5-Davacı vekili, temyiz dilekçesinde yapılan masrafların eksik hesaplandığını, davalı vekili ise kısmen ret kararı verilmesine rağmen tüm masraflardan sorumlu tutulmalarının hatalı olduğunu iddia etmişlerdir. 6100 sayılı HMK’nun 326. maddesi hükümlerine göre kanunda yazılı hâller dışında, yargılama giderlerinin, aleyhine hüküm verilen taraftan alınmasına karar verilir, davada iki taraftan her biri kısmen haklı çıkarsa, mahkeme, yargılama giderlerini tarafların haklılık oranına göre paylaştırılacağı bildirilmiştir. Dosya içeriğinden, her dosyada en az 5 tebligat yapılmasına rağmen 3 tebligat giderinin, bilirkişi ücreti olarak 4 kez ücret takdirinde bulunulmasına ve bu ücretler taraflarca dosyaya yatırılmasına rağmen, 3 bilirkişi ücreti tutarının gider olarak hesaplandığı, posta masraflarının dosyanın bilirkişiye gönderilmesi için yapılan masraftan bile az olduğu, yapılan müzekkere giderlerinin hiç hesaplanmadığı anlaşılmaktadır. Davalı tarafın yaptığı masraflar hakkında hiç karar verilmediği, taraflarca yatırılan yargılama giderinden artan yargılama gideri varsa iadesine karar verilmediği gibi, yatan tüm parayı karşılayacak kadar masraf hesabı da yapılmadığı anlaşılmıştır. Hal böyle olunca, davanın kısmen reddedildiği de gözönünde tutularak, taraflarca yapılan tüm yargılama giderlerinin doğruca hesaplanarak kabul ve ret oranına göre taraflara yüklenmesi gerekirken yazılı şekilde karar verilmesi hatalı olup bozma nedenidir.

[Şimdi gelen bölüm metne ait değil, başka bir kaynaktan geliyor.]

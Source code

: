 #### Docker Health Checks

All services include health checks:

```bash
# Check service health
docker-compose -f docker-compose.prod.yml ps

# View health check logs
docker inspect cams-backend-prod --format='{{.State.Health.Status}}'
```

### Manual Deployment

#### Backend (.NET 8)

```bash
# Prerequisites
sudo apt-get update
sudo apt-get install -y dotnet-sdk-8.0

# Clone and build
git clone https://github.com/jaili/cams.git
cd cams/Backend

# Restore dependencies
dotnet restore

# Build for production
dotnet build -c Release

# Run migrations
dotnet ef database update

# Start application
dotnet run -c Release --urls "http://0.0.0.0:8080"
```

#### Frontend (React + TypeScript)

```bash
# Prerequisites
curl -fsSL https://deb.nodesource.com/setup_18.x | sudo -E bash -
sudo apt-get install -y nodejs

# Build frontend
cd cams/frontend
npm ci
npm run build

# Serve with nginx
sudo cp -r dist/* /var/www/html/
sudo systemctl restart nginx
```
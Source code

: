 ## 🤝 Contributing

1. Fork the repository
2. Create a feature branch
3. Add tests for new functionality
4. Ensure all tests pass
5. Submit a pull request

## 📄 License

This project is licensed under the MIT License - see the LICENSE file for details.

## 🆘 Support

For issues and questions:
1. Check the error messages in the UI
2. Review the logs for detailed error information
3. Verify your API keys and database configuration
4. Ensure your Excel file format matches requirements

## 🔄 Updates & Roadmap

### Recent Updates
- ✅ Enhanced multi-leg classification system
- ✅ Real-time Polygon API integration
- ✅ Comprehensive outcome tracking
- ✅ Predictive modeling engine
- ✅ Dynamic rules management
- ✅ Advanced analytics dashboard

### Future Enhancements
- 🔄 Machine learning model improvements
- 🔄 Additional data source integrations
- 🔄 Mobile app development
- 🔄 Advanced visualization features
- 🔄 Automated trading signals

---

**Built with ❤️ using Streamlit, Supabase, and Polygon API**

O halde taraf vekillerinin bu yönleri amaçlayan temyiz itirazları kabul edilmeli ve karar bozulmalıdır.
SONUÇ: Temyiz olunan kararın, yukarıda yazılı nedenlerle BOZULMASINA, peşin alınan temyiz harcının istek halinde, taraflara iadesine, 28.4.2014 tarihinde oybirliğiyle karar verildi.